Post by Simonsloth » May 16th, 2018, 9:50 am

In preparation for playing this game I played the entire ninja theory back catalogue as I had such fond memories of them and high expectations for this.

I don’t want to tread old ground but you can see the building blocks of hellblade in their previous work. Narrative has always been a big focus throughout all their games with a focus on actor performance in particular. Hellblade is not just a hop, skip and a jump but an astronomical leap forward in narrative and performance.

This game, to me, is perfection. The story is excellent, it’s delivery is best in class and it’s as if it was focus grouped for me specifically, I didn’t find the combat boring. I found it visceral, exciting and nail biting. I realise now that I barely lost a fight but those moments where you are close to death when the action becomes sluggish and hazy I genuinely felt incredibly tense.
I don’t expect every game to cater for me but an excellent , well delivered narrative with visceral gameplay mechanics will always win me over and this game did everything I wanted and more.

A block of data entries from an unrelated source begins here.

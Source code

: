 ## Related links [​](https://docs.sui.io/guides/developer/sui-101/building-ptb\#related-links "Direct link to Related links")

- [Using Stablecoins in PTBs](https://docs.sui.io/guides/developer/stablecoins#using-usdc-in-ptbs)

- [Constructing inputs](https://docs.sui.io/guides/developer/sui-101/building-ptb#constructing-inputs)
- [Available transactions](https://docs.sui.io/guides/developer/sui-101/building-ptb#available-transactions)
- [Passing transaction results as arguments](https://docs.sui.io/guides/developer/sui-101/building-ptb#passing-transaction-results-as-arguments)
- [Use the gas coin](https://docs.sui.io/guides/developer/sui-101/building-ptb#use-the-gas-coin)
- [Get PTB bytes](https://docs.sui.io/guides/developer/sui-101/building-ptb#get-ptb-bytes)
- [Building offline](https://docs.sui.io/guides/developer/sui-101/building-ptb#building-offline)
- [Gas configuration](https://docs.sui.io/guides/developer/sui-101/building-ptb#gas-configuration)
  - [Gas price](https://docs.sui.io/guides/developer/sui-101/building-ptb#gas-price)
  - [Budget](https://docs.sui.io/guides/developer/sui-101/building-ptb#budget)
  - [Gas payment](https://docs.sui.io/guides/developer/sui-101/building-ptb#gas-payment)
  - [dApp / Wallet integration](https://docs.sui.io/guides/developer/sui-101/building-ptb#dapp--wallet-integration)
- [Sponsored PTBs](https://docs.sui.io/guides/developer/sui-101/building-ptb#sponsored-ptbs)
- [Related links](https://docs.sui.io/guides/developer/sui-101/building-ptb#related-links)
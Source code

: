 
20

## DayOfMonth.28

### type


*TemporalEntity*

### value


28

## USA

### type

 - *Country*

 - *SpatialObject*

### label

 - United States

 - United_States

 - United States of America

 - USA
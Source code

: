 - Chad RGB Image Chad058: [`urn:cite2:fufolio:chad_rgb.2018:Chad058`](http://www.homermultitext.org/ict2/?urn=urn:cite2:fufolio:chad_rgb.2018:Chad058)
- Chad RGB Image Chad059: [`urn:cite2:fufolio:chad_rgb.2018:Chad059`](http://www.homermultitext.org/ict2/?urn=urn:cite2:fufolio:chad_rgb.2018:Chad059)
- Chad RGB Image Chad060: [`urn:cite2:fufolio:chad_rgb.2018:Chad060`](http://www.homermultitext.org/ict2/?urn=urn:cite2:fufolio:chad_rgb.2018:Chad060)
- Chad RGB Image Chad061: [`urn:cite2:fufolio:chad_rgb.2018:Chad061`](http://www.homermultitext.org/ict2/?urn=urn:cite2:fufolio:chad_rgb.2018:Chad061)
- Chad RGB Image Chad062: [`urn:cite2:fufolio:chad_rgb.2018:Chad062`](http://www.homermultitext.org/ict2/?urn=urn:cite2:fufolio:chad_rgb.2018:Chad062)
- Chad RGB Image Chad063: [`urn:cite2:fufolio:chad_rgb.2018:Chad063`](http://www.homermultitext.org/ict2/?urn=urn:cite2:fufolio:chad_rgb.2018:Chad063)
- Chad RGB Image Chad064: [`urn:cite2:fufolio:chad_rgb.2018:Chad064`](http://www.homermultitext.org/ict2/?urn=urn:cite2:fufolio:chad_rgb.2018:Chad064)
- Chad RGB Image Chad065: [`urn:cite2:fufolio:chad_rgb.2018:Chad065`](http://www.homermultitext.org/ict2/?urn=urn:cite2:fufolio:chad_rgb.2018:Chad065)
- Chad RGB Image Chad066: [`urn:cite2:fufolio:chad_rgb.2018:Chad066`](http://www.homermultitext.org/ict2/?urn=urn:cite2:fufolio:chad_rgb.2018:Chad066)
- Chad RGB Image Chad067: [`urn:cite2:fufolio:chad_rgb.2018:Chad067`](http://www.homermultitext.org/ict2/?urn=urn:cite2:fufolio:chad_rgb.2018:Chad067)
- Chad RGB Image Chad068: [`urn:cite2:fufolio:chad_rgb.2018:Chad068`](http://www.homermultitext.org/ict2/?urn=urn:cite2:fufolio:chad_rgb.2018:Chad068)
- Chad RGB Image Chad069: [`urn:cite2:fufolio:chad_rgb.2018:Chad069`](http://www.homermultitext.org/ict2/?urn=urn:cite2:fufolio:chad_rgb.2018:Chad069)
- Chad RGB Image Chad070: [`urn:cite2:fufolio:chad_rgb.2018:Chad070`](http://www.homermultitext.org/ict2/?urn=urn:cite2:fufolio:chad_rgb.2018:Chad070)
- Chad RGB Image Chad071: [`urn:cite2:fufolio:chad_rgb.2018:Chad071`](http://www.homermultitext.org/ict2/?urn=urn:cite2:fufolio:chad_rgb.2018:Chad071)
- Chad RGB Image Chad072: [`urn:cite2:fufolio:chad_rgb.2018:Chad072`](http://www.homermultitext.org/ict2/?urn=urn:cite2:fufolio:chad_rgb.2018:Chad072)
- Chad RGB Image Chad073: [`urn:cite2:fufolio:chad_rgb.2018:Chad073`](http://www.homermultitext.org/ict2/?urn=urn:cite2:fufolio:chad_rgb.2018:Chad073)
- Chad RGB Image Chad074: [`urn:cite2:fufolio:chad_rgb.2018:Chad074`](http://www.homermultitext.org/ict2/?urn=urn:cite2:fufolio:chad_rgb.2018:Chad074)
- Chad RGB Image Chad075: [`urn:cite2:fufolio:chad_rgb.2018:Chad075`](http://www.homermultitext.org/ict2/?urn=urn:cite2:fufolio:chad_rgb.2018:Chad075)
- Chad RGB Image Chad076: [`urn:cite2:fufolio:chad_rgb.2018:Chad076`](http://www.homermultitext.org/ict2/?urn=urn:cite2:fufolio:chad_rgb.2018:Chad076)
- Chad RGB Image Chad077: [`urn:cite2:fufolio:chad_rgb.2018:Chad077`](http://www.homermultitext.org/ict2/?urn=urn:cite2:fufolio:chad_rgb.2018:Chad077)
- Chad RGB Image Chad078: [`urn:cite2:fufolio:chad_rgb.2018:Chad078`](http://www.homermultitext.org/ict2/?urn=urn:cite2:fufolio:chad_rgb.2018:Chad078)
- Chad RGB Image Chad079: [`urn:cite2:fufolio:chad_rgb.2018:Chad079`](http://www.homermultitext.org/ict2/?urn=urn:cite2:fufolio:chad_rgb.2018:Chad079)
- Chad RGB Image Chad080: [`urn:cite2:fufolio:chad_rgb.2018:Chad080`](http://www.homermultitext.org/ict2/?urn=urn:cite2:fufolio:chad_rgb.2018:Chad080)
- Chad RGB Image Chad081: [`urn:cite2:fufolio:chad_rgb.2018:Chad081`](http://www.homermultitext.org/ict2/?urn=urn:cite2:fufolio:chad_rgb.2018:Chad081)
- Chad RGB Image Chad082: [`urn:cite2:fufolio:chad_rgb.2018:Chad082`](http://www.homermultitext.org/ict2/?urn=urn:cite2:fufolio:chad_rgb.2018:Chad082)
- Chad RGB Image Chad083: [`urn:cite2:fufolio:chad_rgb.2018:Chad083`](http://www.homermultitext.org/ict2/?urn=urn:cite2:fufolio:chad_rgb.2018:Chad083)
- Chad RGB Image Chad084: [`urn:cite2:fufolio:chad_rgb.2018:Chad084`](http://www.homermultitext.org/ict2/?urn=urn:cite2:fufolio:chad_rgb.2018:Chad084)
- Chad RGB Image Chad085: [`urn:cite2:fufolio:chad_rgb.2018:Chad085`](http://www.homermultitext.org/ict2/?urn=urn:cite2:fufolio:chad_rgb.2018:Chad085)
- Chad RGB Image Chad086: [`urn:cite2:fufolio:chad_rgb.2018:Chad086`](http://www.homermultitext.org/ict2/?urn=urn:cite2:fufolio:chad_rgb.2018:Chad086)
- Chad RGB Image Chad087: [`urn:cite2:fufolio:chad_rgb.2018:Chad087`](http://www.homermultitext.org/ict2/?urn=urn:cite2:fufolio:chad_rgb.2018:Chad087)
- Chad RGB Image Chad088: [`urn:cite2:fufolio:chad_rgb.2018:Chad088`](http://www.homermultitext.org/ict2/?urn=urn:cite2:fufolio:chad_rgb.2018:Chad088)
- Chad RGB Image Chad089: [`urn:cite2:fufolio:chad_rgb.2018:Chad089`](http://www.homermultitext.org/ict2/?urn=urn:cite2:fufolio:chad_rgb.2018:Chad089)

Often in games we shoot because we have to or we fight because that’s what we need to do to progress. In this game I fought with every ounce of my being not for me but for Senua. Every hit “we” took was like a shot of adrenaline heightening my reflexes and the experience. Every victory was ours. It sounds strange but I didn’t feel like I was pressing buttons but that I was there fighting alongside. Perhaps we don’t give enough credit to rumble technology but I felt every impact because of it.

I disagree that the game loses focus later on. I actually feel the opposite that from the sea of corpses onwards the game continues on a crescendo right towards the perfect denouement. I don’t think I’ve shed a tear in a game for a long time but I did at the end. I felt exhausted. Ninja theory, well done, bravo, I am in awe of your work.

I’ll try and refine this post before the podcast as at the moment it sounds like the ravings of a madman.



Is hellblade the perfect game... maybe? It has propelled itself into top 3 games of all time. I don’t think it will hold its place because repeated playthroughs will dampen the impact but right now it’s close to perfection.